Lehrer können nicht denken
(Lehrerschelte 2. Teil)
Alle nur denkbaren Relativierungen gleich vorweg:
Es gibt natürlich in allen Berufen Leute, die nicht (selbstständig) denken können.
(Ein Freund klagte mal, dass er in seinem Beruf [Bank- und Computergewerbe] auch nur "von Blödheit ummauert" sei; und mein Bruder sagte während seines Studiums mal, er sei der einzige intelligente Maschinenbauer, nämlich der einzige, der während der Vorlesungen keine Bildzeitung lese.
Ich habe also umgekehrt auch keine Ahnung, ob unter LehrerInneN[wegen der Verbeamtung?]
besonders viele "Pfostenmenschen" sind
Vielleicht denken viele LehrerInnen nur anders als ich.
Bei vielen Leuten frage ich mich, ob sie tatsächlich gar nicht denken oder nur - wie klischeemäßig alle Männer - ihren Gedanken keinen sprachlichen Ausdruck geben können
(es sind eben nicht alle - wie ich es ohne Verdienst u.a. bin - Deutschlehrer, und selbst Deutschlehrer kriegen's oft nicht aufs Papier).
Vielleicht können viele Produzenten von Unterrichtsmaterial nicht denken, vielleicht erwarten dessen Rezipienten das aber auch gar nicht: viele LehrerInnen sind aufgrund der hohen Stundenbelastung "Jäger & Sammler", d.h. sie suchen nach sofort einsetzbarem (am besten nur noch für die SchülerInnen auszudruckendem) Unterrichtsmaterial, und da haben ihnen Reflexionen gerade noch gefehlt.

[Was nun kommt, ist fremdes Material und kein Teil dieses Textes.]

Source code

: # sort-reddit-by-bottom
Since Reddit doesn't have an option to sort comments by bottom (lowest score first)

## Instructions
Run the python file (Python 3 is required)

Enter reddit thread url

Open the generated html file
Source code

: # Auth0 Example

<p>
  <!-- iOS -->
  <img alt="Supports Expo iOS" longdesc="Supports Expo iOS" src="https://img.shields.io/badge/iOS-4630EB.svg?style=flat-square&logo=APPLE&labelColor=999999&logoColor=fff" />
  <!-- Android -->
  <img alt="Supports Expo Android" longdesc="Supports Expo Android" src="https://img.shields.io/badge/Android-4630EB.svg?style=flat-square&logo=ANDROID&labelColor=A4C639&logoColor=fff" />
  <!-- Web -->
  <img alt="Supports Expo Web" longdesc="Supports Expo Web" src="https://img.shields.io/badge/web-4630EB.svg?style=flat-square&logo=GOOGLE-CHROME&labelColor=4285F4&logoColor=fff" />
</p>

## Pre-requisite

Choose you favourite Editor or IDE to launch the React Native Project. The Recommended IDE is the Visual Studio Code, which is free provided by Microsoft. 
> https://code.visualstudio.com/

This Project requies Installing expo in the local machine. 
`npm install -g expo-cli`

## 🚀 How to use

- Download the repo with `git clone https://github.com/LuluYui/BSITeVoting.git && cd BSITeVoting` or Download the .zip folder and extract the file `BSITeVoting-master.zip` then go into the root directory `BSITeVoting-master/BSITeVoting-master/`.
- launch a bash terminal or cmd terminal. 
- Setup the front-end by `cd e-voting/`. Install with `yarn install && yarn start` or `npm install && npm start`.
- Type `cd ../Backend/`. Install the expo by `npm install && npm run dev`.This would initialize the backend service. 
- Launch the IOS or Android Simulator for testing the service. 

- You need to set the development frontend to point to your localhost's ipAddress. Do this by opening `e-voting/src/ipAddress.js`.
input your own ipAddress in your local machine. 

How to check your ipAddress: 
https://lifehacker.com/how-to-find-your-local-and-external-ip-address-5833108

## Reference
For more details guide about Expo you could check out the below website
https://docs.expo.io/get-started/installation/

Dennoch:
Ich kenne durchaus Ausnahmen vom (provokativ übertriebenen) Diktum "(alle) Lehrer können nicht denken".
Und sowieso bin ich mir voll bewusst, wie arrogant all das klingt
(denn selbstverständlich zähle ich mich kackendreist selbst zu den Ausnahmen :-).
Last but not least hege ich allerdings auch den leisen Verdacht, dass viele derjenigen LeherInnen, die (anscheinend) nicht denken, dennoch (oder sogar gerade deswegen?) einen grundsoliden (wenn auch langweiligen?) Unterricht abhalten.
Nicht (selbstständig) denken, d.h. vor allem
Vor allem fehlen andauernd
pädagogische Begründungen
(beispielsweise für die Auswahl von Aufgaben und Methoden; bzw. solche Begründungen bleiben oftmals nichtssagend, nämlich etwa, wenn von einem Arbeitsblatt nur gesagt wird, dass es "gut strukturiert" sei),
konkrete Fallbeispiele aus dem Unterricht,
Überlegungen zu den Gründen von Problemen, und zwar bei den SchülerInneN, aber auch bei den LehrerInneN selbst,
sowie Reflexionen, was man (warum) im Nachhinein anders machen würde.
Kommt hinzu, dass die allermeisten einschlägigen Veröffentlichungen, aber auch viele Reden nur "Hochglanzprospekte" sind, d.h. die ganz normalen (!) Probleme des ganz normalen (!) Unterrichts werden nie benannt bzw. zugegeben
(ganz zu schweigen von Problemen in wirklich schwierigen Klassen).
Man scheint eine Heidenangst davor zu haben, diese ganz normalen Probleme zuzugeben und dann von besserwisserischen KollegInneN oder gar Vorgesetzten schief angemacht zu werden.
(Ist diese Angst vielleicht einer der Hauptgründe dafür, dass das eventuell durchaus vorhandene [differenziert-selbstständige] Denken dann doch nicht artikuliert wird?)
Da lobe ich mir jenen Kollegen, der öffentlich (und enorm mutig!) eingestand, dass sein Versuch, in einer Klasse "selbstreguliertes" Lernen einzuführen, zu Beschwerden der SchülerInnen und Eltern bei der Klassen- und Schulleitung geführt habe, und der sogar (öffentlich) zugab, selbst Fehler gemacht zu haben. |
Schon gar nicht denken können (über das rein Fachliche hinaus) die meisten MathelehrerInnen.